The reusable is much heavier, but I think may be easier to get a good seal to the face.
The throw away is very light, but takes a bit of effort to make it fit around the nose.

swings and roundabouts.


----------



## skipdiver (27 Apr 2016)

The ones i have are rated FFP1, so have been ejected and i've ordered some 3M FFP3 ones from Ebay.


----------



## Alexam (27 Apr 2016)

I also suffer from asthma, which surges up if I am near dust and then takes a week or so to get back to normal. I also wear glasses and many dustmasks will steam them up unless there is a complete seal around your face and nose, but I doubt they would be so good with a beard. 

I find that the Tend Airrace Professional is excellent. No dust getting in and no glasses being fogged up. I can also wear it for hours without any discomfort. Unfortunatly, it does collect moisture from your breath and needs shaking out occassionaly. If you dont need the mask that completly cover your head, then this is worth trying. Axminster sell these.https://www.amazon.co.uk/Trend-AIRACE-P ... espirators
Malcolm


----------



## LFS19 (28 Apr 2016)

Thanks for the tips everyone!


----------



## sunnybob (28 Apr 2016)

Malcolm, have you checked the rating on the filter pad?
The trend air ace professional is only a P2. Even with it properly fitted, it doesnt filter as well as the FFP3 throwaways.

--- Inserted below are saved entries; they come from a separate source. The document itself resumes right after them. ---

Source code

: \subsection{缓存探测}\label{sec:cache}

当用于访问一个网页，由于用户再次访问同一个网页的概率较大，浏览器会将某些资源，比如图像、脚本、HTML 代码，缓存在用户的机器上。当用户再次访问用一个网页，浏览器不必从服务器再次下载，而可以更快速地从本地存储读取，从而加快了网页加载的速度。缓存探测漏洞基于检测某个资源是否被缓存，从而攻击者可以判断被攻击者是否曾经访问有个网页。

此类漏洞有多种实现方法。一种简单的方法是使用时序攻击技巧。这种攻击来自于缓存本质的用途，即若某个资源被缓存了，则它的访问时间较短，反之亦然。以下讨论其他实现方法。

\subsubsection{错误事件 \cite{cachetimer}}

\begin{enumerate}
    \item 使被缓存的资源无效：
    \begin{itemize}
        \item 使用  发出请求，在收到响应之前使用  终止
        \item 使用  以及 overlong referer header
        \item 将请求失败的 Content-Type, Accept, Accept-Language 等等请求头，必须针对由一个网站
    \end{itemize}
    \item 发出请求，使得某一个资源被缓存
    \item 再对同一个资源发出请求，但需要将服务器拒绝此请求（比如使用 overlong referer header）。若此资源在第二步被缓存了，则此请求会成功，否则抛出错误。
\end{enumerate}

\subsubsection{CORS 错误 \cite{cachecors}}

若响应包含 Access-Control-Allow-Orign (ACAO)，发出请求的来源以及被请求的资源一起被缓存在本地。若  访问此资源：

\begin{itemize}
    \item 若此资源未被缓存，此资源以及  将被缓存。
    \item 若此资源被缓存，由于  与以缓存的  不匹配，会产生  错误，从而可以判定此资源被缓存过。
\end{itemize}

A small difference admittedly, but if you are wearing masks for many hours a day, that difference is important.


----------



## Richard863 (28 Apr 2016)

Hi All
In preference I use the JSP Powercap IPface mask, it is lighter than the others also the jet of air is is strong enough to not only clear any breathing concentration but also prevents any dust coming in around the face fitting.
When any occasional use of MDF I never find any trace of the dust on the inside of the mask or the filters. Of benefit there is plenty of room if you wear spectacles. I suppose if you really wanted safety there's room to wear a nose mask
as well.
Richard


----------



## sunnybob (28 Apr 2016)

Richard, just searched for the JSP powercap. Guess what? its rated at FFP2.

What many of the people posting here dont seem to realise is that its the FINE dust you CANT see that does the damage. looking inside and saying "I cant see any" just proves that the filter is blocking big stuff.
Its the microscopic dust that sticks the walls of your lungs and changes your lives, the big bits you can spit out (g).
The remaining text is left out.